━━ Extracted records ━━

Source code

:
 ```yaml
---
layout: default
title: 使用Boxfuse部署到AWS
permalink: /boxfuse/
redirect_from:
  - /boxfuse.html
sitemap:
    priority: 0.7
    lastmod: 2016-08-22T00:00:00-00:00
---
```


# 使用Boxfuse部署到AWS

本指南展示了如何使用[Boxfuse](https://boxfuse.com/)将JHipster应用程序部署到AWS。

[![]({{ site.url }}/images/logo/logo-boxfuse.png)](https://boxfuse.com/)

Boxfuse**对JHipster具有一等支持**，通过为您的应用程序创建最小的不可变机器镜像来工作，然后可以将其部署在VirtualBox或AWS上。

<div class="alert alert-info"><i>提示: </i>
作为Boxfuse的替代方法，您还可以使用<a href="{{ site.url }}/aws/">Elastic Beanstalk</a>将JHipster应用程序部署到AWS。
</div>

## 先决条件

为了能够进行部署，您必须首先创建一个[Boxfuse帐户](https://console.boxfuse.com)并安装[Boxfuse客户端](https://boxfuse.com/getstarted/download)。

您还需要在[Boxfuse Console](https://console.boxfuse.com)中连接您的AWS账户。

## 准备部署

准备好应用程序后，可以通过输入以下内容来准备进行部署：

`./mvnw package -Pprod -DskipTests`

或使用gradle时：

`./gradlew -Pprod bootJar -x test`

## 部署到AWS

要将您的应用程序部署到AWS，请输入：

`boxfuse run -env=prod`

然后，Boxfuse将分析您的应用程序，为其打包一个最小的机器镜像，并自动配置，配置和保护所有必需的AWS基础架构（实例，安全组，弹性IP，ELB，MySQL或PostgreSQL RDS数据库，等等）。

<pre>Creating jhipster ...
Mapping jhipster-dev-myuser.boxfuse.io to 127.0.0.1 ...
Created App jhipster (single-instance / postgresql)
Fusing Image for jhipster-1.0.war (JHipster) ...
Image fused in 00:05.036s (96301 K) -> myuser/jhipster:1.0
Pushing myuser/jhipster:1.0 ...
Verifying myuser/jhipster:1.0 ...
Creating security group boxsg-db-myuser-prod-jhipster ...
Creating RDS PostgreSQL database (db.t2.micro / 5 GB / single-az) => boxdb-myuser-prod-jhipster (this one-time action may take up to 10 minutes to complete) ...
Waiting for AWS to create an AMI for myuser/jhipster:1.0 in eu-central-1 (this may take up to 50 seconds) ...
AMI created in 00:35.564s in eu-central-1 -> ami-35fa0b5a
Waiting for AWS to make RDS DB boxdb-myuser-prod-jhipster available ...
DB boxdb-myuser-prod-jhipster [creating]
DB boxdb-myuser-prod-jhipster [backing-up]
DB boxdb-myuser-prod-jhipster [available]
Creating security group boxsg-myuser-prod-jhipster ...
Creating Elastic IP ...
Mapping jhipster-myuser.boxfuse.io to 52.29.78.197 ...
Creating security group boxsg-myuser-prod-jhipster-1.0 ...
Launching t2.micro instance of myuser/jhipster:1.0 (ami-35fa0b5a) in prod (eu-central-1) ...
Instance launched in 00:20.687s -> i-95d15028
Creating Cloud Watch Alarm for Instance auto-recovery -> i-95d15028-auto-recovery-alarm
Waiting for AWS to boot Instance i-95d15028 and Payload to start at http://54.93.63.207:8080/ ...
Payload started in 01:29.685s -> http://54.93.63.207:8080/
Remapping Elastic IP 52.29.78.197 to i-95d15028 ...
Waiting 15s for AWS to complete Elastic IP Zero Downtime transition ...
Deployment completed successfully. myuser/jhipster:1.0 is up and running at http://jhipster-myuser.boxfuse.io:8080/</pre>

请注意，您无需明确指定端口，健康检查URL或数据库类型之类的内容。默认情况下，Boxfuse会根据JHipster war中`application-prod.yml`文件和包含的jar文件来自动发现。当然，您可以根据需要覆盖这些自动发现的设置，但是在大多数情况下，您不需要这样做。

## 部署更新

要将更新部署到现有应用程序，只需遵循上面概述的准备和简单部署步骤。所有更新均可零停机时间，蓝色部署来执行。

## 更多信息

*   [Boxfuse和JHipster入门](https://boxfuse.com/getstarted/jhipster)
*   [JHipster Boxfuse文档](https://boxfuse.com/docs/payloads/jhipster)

━━━

--- Requirement ---
The answer should hold only the lines from the start of the records above through the line containing "Creating security group boxsg-db-myuser-prod-jhipster", each set down exactly.

--- Finished task ---
Source code

:
 ```yaml
---
layout: default
title: 使用Boxfuse部署到AWS
permalink: /boxfuse/
redirect_from:
  - /boxfuse.html
sitemap:
    priority: 0.7
    lastmod: 2016-08-22T00:00:00-00:00
---
```


# 使用Boxfuse部署到AWS

本指南展示了如何使用[Boxfuse](https://boxfuse.com/)将JHipster应用程序部署到AWS。

[![]({{ site.url }}/images/logo/logo-boxfuse.png)](https://boxfuse.com/)

Boxfuse**对JHipster具有一等支持**，通过为您的应用程序创建最小的不可变机器镜像来工作，然后可以将其部署在VirtualBox或AWS上。

<div class="alert alert-info"><i>提示: </i>
作为Boxfuse的替代方法，您还可以使用<a href="{{ site.url }}/aws/">Elastic Beanstalk</a>将JHipster应用程序部署到AWS。
</div>

## 先决条件

为了能够进行部署，您必须首先创建一个[Boxfuse帐户](https://console.boxfuse.com)并安装[Boxfuse客户端](https://boxfuse.com/getstarted/download)。

您还需要在[Boxfuse Console](https://console.boxfuse.com)中连接您的AWS账户。

## 准备部署

准备好应用程序后，可以通过输入以下内容来准备进行部署：

`./mvnw package -Pprod -DskipTests`

或使用gradle时：

`./gradlew -Pprod bootJar -x test`

## 部署到AWS

要将您的应用程序部署到AWS，请输入：

`boxfuse run -env=prod`

然后，Boxfuse将分析您的应用程序，为其打包一个最小的机器镜像，并自动配置，配置和保护所有必需的AWS基础架构（实例，安全组，弹性IP，ELB，MySQL或PostgreSQL RDS数据库，等等）。

<pre>Creating jhipster ...
Mapping jhipster-dev-myuser.boxfuse.io to 127.0.0.1 ...
Created App jhipster (single-instance / postgresql)
Fusing Image for jhipster-1.0.war (JHipster) ...
Image fused in 00:05.036s (96301 K) -> myuser/jhipster:1.0
Pushing myuser/jhipster:1.0 ...
Verifying myuser/jhipster:1.0 ...
Creating security group boxsg-db-myuser-prod-jhipster ...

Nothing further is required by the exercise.